The US Supreme Court on Monday declined to hear an appeal from India-based Tata Consultancy Services challenging a $168 million damages award handed down by DXC Technology in a trade secrets dispute. The decision leaves intact the substantial judgment, which comprises $56 million in compensatory damages and $112 million in punitive damages awarded to the Ashburn, Virginia-headquartered technology company.

At the heart of the case is a 2019 lawsuit filed in Dallas federal court by DXC, whose predecessor Computer Sciences Corp had licensed life-insurance software to Transamerica during the 1990s.
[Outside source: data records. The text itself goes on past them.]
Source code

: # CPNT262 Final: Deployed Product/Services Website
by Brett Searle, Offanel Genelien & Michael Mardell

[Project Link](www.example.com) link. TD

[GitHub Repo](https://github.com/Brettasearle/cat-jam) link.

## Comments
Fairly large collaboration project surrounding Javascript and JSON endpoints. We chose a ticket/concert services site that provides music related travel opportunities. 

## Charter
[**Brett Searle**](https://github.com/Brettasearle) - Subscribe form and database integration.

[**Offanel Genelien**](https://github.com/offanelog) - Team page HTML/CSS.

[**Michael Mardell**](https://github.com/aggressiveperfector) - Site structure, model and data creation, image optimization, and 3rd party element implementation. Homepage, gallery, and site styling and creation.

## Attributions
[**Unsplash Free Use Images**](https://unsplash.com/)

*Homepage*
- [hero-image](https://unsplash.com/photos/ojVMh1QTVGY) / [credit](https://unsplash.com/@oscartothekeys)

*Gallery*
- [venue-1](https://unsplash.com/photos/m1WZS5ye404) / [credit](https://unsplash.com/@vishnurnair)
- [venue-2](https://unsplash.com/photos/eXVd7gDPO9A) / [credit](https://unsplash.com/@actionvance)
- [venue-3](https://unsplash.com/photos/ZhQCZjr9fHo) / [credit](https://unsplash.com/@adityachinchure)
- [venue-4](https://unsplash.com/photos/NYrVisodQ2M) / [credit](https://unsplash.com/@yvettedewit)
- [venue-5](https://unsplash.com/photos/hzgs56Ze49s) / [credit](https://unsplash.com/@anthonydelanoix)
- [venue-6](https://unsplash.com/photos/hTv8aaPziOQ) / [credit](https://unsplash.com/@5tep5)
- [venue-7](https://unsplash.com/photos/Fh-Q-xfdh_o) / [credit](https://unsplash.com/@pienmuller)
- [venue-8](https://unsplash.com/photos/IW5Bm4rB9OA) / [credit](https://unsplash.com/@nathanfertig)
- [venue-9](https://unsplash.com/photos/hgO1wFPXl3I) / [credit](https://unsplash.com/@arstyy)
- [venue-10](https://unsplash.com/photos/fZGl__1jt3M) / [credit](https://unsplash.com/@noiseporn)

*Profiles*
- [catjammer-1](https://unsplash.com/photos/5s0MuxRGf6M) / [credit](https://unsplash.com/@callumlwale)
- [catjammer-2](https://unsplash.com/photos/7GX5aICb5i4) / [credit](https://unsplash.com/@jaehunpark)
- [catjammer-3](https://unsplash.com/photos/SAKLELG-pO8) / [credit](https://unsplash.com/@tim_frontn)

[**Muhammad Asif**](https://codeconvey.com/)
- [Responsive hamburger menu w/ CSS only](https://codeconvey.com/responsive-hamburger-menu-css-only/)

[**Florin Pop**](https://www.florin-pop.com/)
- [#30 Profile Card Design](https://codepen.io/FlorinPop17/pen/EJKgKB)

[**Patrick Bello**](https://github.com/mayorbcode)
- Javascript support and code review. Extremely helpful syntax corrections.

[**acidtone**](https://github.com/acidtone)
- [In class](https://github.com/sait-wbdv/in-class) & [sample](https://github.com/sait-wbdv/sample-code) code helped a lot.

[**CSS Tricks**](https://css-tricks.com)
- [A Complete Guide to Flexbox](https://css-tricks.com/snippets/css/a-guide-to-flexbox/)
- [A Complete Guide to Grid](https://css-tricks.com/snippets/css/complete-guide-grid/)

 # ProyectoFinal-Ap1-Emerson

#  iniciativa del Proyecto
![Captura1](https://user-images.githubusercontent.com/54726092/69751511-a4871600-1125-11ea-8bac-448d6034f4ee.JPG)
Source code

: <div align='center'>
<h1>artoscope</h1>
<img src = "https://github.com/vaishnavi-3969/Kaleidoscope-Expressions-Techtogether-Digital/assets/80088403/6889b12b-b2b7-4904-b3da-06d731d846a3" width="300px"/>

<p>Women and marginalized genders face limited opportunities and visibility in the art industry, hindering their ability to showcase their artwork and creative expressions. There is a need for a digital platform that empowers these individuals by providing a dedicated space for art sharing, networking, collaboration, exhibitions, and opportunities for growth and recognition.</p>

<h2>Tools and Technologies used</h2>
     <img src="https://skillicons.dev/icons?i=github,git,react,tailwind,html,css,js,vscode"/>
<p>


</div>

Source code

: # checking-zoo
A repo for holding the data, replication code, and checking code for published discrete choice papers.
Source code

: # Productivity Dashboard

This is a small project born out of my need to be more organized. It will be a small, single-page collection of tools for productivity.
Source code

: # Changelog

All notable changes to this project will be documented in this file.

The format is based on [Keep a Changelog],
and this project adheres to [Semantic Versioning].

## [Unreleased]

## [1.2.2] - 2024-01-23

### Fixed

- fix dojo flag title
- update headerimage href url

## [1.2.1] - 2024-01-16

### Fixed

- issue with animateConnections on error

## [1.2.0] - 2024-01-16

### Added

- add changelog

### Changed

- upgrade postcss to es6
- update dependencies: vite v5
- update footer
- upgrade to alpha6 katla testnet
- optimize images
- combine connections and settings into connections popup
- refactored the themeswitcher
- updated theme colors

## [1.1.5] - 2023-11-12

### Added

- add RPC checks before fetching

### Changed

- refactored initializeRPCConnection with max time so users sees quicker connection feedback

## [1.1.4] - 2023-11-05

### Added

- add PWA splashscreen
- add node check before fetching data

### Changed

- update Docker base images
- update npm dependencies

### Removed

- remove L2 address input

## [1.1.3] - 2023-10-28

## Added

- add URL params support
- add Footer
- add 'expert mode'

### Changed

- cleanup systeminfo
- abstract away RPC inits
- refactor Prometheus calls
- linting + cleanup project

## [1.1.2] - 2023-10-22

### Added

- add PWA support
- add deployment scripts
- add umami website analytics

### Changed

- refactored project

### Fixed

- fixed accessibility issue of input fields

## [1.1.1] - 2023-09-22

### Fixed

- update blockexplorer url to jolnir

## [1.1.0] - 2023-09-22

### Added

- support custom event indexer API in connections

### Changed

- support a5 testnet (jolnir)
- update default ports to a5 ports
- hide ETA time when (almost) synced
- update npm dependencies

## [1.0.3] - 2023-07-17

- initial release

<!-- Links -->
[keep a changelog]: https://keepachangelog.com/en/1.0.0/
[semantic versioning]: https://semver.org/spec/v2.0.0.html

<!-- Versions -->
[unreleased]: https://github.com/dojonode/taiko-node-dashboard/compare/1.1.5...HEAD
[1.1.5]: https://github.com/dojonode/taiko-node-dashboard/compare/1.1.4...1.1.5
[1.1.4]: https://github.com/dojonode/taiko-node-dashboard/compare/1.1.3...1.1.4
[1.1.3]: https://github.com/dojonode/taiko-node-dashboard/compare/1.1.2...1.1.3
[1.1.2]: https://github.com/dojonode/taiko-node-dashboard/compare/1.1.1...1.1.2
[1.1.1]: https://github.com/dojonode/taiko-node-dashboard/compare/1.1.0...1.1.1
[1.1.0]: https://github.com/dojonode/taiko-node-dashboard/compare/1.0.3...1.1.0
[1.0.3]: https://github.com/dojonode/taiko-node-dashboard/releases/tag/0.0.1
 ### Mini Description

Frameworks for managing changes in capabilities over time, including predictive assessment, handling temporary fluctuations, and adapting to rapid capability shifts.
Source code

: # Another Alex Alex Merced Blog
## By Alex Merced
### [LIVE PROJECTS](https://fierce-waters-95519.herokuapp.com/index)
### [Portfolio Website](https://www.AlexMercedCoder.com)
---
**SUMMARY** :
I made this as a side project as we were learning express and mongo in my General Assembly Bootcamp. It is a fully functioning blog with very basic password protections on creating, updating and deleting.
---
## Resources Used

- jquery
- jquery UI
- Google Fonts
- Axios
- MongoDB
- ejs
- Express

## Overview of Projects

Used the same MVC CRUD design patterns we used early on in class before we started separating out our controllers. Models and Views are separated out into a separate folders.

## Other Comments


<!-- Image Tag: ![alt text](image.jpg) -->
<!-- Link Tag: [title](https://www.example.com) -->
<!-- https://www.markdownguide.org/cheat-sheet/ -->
DXC alleged that Tata engaged in systematic misappropriation by hiring approximately 2,200 Transamerica employees and leveraging their knowledge of the proprietary system to develop a rival platform. Tata consistently denied wrongdoing, contending the information in question lacked secrecy protection and was accessed through lawful means.

A jury rendered a non-binding advisory verdict in 2023 recommending damages of $210 million for willful trade secret theft. US District Judge Brantley Starr subsequently reduced this figure to $168 million in 2024. The New Orleans-based 5th US Circuit Court of Appeals affirmed the lower court's decision in 2025, prompting Tata to seek Supreme Court intervention.

Tata's Supreme Court petition centred on two main arguments: that DXC should have been required to demonstrate direct losses to qualify for unjust enrichment damages, and that the punitive component of the award was disproportionately large. Under US law governing trade secrets, courts may award damages reflecting both the plaintiff's losses and the defendant's wrongful gains from misappropriation. The DXC judgment relied solely on the unjust enrichment doctrine.

DXC defended the judgment as a straightforward application of established legal principles that did not warrant higher court review. By refusing to grant certiorari, the Supreme Court effectively validated the appellate court's reasoning and allows the full award to stand.